= Winifred Hall Allen =

American photographer

Winifred Hall Allen (born Winnifred Hall; March 21, 1911 – ) was a Jamaican-American photographer who documented the Great Depression and the Harlem Renaissance. Her work explored the role of African Americans within professional and social realms. Her identity as a female African-American artist facilitated her ability to photograph within various Harlem communities.

== Early life ==
Allen was born in Clarendon, Jamaica to Charles Hall and Rebecca Lumden.
At the age of 18, Allen moved to New York City, where she attended the New York Institute of Photography. She completed an apprenticeship at the Woodward Studio in New York City and ultimately assumed ownership of the space when Woodward relocated to Chicago. She later renamed the studio "Winifred Hall Photo Studio". She was married to Fred Allen for many years and trained him to assist in her photography work before they separated. She became a U.S. citizen in 1946.

== Career ==
The initiation of Allen's photography career coincided with the establishment of the New Deal, and she became one of the leading photographic contributors for black newspapers and black-oriented foundations. Under the New Deal, Harlem could be photographed in a more realistic fashion, one that countered previous sensationalized representations. Like acclaimed contemporary James Van Der Zee, Allen's sought to "advance the race" through her work. Allen made a living from photography in the 1930s and 1940s working as a portrait photographer. Her documentation of birthday parties, weddings, club celebrations, as well as a variety of other social occasions brought further attention to the realities of Harlem society.

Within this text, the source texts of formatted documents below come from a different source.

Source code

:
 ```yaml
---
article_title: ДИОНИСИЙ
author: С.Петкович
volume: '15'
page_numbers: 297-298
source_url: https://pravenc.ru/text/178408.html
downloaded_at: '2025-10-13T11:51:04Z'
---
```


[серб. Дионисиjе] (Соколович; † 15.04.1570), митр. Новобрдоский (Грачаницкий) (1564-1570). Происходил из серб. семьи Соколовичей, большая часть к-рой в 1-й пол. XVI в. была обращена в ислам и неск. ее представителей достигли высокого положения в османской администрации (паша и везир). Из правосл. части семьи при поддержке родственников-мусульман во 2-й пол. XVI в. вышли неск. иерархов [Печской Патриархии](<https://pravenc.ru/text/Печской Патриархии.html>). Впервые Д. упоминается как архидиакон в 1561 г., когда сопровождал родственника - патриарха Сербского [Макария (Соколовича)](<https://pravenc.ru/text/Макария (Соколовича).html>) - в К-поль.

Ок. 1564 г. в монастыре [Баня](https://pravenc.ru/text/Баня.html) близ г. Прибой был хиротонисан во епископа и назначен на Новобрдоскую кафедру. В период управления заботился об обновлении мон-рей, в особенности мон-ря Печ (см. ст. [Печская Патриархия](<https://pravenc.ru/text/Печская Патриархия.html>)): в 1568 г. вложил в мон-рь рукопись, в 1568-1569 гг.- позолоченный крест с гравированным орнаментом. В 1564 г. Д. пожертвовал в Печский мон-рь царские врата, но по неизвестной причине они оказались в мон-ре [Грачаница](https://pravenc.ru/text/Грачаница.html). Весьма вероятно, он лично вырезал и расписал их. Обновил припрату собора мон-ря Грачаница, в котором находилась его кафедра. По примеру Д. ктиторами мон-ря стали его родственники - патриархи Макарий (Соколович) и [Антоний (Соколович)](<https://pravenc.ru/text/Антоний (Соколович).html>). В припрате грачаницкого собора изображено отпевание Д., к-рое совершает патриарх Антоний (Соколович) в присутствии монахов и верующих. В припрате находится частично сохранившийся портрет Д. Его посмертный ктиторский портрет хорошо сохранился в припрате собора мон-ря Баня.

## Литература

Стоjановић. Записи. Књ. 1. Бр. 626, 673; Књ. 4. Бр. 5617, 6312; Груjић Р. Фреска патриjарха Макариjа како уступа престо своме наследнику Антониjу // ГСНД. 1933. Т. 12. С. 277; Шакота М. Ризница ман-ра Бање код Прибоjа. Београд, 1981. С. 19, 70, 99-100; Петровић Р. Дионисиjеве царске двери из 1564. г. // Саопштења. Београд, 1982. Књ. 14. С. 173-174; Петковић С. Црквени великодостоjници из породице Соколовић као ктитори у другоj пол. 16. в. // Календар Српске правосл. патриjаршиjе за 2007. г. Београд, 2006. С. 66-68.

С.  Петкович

Allen chose not to exhibit any of her work in galleries or exhibitions. The only photographs that have been published are courtesy of Jeanne Moutoussamy-Ashe, who visited Allen at her studio to conduct an interview. Moutoussammy found three boxes of negatives in Allen's closet and persuaded Allen to donate some to her. The remaining body of Allen's work was destroyed by Allen herself, as she thought they held no value.

== Recognition ==
Most of the recognition that Allen has received has been by writers, who often discuss her work in relation to other female African-American photographers of the 1930s. However, her location within the Harlem community has also commonly invoked a connection between her work and that of James Van Der Zee.

== Publications ==
In 1986, Jeanne Moutoussamy-Ashe published 21 of Hall's photographs, which had never been published in any other source previously.